Dataset entries:
[Start of Attachment]

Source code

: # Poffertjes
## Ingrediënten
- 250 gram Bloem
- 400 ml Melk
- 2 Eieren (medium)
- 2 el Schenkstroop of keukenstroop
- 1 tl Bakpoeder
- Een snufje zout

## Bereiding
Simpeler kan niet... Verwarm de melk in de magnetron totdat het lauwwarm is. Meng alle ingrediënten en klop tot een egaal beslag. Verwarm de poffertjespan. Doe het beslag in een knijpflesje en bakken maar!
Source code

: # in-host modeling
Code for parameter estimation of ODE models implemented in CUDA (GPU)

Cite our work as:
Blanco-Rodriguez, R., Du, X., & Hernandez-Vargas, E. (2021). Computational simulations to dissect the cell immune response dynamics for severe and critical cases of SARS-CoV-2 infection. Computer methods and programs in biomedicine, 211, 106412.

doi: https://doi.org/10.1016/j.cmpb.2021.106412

[End of Attachment]
[Start of Attachment]

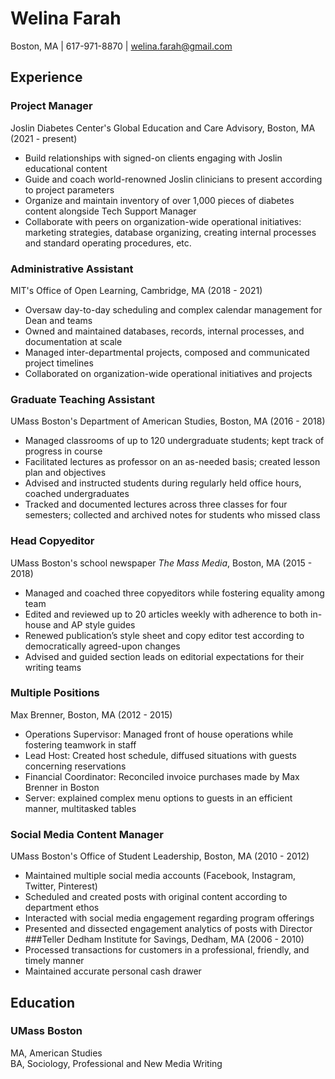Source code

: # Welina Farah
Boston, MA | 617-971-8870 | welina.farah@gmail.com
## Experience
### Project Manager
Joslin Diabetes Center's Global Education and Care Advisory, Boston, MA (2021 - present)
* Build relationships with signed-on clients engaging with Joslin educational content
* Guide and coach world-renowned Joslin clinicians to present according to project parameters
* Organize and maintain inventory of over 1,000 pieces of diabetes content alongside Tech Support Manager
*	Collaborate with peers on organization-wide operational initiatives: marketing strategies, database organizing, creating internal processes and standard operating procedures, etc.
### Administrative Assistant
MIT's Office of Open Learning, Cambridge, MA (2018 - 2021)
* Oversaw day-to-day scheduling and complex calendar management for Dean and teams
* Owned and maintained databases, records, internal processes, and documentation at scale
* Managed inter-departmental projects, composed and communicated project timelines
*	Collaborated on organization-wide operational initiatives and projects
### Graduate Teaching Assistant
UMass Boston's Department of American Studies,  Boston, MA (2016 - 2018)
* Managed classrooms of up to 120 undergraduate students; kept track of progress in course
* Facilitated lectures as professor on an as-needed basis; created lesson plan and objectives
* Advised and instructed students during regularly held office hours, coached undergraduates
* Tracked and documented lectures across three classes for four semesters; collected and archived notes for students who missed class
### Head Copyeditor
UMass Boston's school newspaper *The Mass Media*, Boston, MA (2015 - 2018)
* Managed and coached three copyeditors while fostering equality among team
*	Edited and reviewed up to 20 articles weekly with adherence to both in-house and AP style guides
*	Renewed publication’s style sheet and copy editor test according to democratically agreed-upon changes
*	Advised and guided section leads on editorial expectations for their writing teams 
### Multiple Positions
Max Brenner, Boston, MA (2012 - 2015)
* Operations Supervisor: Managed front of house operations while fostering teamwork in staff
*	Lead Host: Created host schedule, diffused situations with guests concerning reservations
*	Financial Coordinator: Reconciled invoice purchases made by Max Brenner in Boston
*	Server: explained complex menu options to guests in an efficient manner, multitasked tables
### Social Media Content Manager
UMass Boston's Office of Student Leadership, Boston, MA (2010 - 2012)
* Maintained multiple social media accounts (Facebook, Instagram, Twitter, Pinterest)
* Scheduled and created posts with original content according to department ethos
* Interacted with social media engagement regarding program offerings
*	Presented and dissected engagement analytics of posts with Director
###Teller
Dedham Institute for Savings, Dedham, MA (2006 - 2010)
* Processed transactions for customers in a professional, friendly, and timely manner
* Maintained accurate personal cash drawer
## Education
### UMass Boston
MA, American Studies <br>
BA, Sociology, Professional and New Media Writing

[End of Attachment]

• **Work to complete**:
Filter the entries and keep only the lines holding "coached".

• **Written answer**:
* Advised and instructed students during regularly held office hours, coached undergraduates
* Managed and coached three copyeditors while fostering equality among team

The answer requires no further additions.